++++ Dataset content ++++
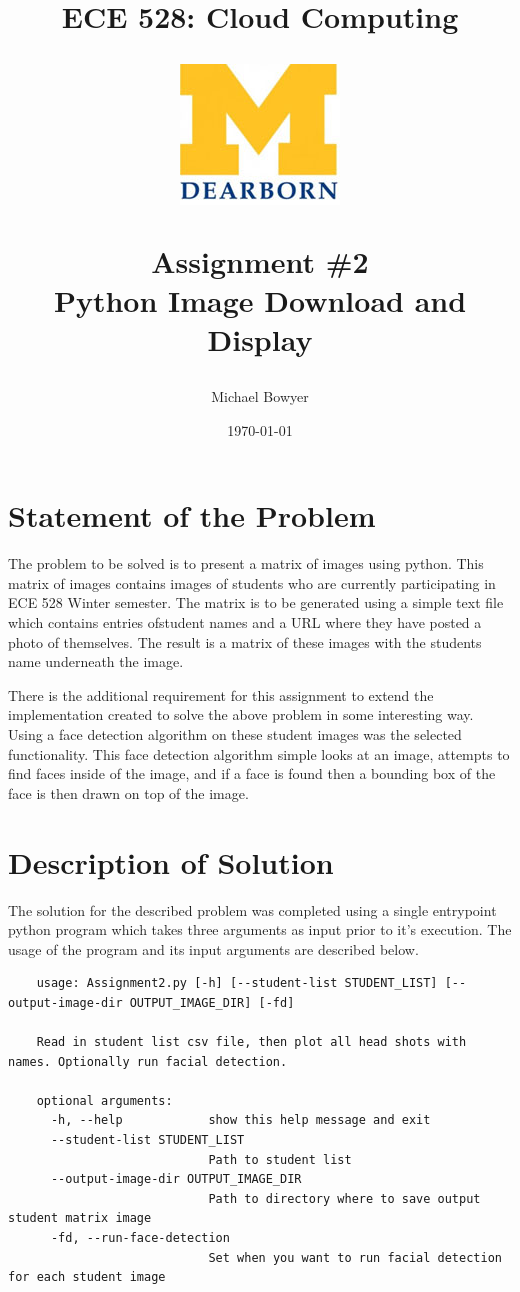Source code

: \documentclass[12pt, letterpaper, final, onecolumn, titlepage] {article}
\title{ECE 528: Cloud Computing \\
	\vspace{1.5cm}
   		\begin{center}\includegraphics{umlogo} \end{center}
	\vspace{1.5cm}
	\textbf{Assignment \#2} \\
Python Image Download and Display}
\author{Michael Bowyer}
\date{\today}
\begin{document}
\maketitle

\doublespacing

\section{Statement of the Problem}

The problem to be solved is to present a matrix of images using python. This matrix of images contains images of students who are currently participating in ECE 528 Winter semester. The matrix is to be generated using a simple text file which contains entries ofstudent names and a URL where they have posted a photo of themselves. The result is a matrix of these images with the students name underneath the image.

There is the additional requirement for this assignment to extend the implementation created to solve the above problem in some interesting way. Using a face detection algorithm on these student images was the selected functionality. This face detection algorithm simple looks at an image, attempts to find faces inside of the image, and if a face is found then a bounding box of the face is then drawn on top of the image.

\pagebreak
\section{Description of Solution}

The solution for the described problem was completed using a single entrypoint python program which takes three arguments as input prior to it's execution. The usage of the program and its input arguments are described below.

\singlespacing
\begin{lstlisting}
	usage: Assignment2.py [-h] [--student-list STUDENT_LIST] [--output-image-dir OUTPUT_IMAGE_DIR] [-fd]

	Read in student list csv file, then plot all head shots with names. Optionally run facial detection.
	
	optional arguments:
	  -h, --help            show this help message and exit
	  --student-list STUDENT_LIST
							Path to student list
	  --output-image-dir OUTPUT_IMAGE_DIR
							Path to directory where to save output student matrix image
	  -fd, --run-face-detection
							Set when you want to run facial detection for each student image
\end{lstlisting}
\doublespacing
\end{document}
++++
Scan the entries above for the word "begin" and collect each line holding it.

   		\begin{center}\includegraphics{umlogo} \end{center}
\begin{document}
\begin{lstlisting}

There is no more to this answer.